Jul 312014
 

 

I’ve collected in this two-part post seven very good new songs from four bands that I heard for the first time yesterday. All the songs are from forthcoming albums, and as the title of the post suggests, most (but not all) of them incorporate elements of black metal into the music in varying degrees, and they are all shrouded in darkness. The cover art for each album is also really good. The bands are presented in alphabetical order (Part 2 will come next):

MONDVOLLAND

It was a sad day this past June when I learned that the Dutch band Mondvollond had decided to call it quits. Way back in January 2012 I lavished praise on Pestvogel, the band’s free, three-song EP that was my jumping on point. The title track in particular got its hooks in me, so much so that I included it in our list of 2012′s Most Infectiuous Extreme Metal Songs.

The knowledge that the band would be releasing a second album made the news of their dissolution somewhat easier to bear. The new album’s name is Kwade Vaart and it features wonderful cover art by Bob Mollema, who also created the great cover art for Pestvogel.

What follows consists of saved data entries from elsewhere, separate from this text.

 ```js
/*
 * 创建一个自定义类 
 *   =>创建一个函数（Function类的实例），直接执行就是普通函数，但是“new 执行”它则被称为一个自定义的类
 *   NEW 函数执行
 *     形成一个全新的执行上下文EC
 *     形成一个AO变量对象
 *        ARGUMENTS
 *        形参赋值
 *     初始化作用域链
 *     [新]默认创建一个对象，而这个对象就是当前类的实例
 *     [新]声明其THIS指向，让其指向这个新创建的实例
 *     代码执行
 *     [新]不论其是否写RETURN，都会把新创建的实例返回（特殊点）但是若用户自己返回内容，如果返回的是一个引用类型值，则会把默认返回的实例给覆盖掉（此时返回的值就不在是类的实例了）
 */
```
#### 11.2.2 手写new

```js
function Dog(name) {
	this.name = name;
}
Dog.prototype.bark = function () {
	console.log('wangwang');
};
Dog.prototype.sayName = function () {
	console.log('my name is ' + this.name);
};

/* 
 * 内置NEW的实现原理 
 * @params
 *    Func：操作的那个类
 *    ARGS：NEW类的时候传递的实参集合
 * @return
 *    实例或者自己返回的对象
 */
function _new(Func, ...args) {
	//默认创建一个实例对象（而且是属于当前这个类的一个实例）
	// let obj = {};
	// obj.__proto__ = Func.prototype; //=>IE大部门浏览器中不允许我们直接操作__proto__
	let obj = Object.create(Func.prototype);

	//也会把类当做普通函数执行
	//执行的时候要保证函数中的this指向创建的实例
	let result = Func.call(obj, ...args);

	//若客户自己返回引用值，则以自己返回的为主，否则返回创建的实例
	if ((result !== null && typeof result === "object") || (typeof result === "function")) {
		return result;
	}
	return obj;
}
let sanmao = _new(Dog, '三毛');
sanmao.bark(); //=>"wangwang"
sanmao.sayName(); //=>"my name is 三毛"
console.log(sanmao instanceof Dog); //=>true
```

Two of the songs from the new album can be heard now, and they’re just as unusual and powerful as I would have expected. “Wanneer De Hemel Bloedt” begins slowly, with shimmering guitar notes, a booming bass, and clean vocals, and then rapidly escalates into a storm of tremolo-vibrating chords, thundering bass and drums, and caustic howls, with a piercing guitar melody. It’s an intense song, but no more so than the one that follows.

 

 

“Broedermoord” is more than nine minutes long, built with dissonant and sometimes depressive musical motifs, and a skeleton-rattling rhythmic undercarriage. The vocals range from throaty vocals coated in grit to razor-edged shrieks to soaring clean song. It’s both moody and bloody-minded and and it grips with a very strong hand.

Kwade Vaart will be released on CD and via download by Heidens Hart on September 19, 2014. But “Wanneer De Hemel Bloedt” and “Broedermoord” are not the only new Mondvolland recordings to surface this month.

The band has also contributed a song to one of the Elemental Nightmares split releases — a four-song 10″ tentatively scheduled for release on September 25 that also includes tracks from Eventide, Septekh, and Eternal Helcaraxe. Mondvolland’s contribution to the split is a song named “Lelijke Vent”, which is about “a Gueldrian water creature”. Last September I posted a video of the band performing the song live, but now we have the studio recording and I’ve included it below. It includes more beautiful bass and drum work and more hail-storming guitars — as well as a skull-clobbering mid-section and a ton of vocal variety.

I sure wish this band had stayed together.

http://heidenshart.bandcamp.com/album/kwade-vaart
https://www.elemental-nightmares.com
https://www.facebook.com/mondvollandofficial

 

 

 

 

 

 

 

NACHTMYSTIUM

Continuing with the theme of new music made by bands who have dissolved:

On November 13th, 2013, Chicago’s Nachtmystium officially announced the band had ended. During the preceding summer, however, they recorded a new album, and additional studio work was done on it this past spring. Entitled The World We Left Behind, it will be released by Century Media on August 5 in North America and August 4 in Europe/Australia/New Zealand. As you can see, it sports a very cool piece of cover art (by Peruvian artist Logan Perez).

Yesterday, Pitchfork debuted a new song from the album named “Tear You Down”.  The press release about the premiere includes a quote from Blake Judd stating in part that the song deals with “my ongoing relationship with heroin that I struggled with for over four years and viciousness that the drug unleashes mercilessly upon its user”.

I’ve seen and heard enough lousy stories about what that addiction led Judd to do to his friends and fans that I nearly didn’t bother including the song in this collection — but then I heard it, and it’s a very good song. The music gives voice to the drug itself. At the outset, it’s slow, heavy, and bruising, but turns into a clawing tirade. There is no joy in the song, but what makes it especially memorable is a bleak, minor-key melody that lingers, like a clammy hand on the neck that won’t let go.

UPDATE: Nachtmystium ain’t dead after all (read this).

https://www.facebook.com/OfficialNachtmystium

 

 

  3 Responses to “SHADES OF BLACK (Part 1): MONDVOLLAND AND NACHTMYSTIUM”

  1. Gonna need to keep my eye on that (sadly final) Mondvolland. Too bad they broke up.

  2. I can understand your hesitancy to include the Nachtmystium song, but I’m glad you did. It’s excellent, and I probably wouldn’t have heard it otherwise.